[DATA EXTRACTS Boundary: Start]

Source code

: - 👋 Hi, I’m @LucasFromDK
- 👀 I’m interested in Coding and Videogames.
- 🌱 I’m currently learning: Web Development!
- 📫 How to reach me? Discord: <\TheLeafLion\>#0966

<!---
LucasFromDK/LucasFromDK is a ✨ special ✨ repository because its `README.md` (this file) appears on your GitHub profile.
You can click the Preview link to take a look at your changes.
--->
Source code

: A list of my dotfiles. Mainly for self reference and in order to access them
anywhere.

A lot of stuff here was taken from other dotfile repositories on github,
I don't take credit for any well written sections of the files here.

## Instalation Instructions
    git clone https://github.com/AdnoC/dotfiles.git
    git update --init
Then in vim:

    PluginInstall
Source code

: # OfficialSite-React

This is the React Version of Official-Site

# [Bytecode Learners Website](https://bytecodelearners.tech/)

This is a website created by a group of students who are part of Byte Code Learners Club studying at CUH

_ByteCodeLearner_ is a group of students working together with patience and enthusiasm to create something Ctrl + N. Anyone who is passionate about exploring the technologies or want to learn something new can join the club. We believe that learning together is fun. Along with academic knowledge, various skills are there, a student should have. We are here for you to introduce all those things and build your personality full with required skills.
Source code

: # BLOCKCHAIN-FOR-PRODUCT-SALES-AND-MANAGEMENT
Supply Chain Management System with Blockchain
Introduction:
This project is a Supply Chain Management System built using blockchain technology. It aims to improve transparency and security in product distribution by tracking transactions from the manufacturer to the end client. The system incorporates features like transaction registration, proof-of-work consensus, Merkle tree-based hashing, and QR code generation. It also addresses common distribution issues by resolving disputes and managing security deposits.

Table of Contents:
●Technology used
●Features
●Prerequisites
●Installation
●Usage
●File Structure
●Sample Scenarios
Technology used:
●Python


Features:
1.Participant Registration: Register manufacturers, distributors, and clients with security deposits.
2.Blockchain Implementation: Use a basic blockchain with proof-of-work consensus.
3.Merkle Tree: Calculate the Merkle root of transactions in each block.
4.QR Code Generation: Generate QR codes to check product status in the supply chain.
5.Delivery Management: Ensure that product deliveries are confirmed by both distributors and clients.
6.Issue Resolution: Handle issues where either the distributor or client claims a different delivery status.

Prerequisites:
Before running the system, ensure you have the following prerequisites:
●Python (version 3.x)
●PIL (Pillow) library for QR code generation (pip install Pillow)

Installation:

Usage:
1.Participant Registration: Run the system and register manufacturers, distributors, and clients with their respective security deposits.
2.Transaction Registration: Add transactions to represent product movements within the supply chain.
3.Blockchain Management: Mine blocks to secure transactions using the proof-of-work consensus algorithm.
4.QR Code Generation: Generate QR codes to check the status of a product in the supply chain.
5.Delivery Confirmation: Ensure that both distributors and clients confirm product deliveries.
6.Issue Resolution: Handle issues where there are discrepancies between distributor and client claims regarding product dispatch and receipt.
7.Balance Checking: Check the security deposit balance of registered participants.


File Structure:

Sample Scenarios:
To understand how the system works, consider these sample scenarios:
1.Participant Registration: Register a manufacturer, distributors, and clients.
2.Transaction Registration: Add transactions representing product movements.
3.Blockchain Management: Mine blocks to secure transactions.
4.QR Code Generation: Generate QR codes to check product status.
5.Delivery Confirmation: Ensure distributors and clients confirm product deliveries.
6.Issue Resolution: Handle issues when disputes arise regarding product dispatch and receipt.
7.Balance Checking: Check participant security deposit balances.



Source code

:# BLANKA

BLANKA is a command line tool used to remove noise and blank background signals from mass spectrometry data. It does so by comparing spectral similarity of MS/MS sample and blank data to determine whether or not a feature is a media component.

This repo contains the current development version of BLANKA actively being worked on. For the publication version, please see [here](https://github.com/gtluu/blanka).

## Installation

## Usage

[DATA EXTRACTS Boundary: End]

__WORK TO BE COMPLETED__
Where a line of the entries contains "React", report that line.

__EXPECTED ANSWER__
: # OfficialSite-React
This is the React Version of Official-Site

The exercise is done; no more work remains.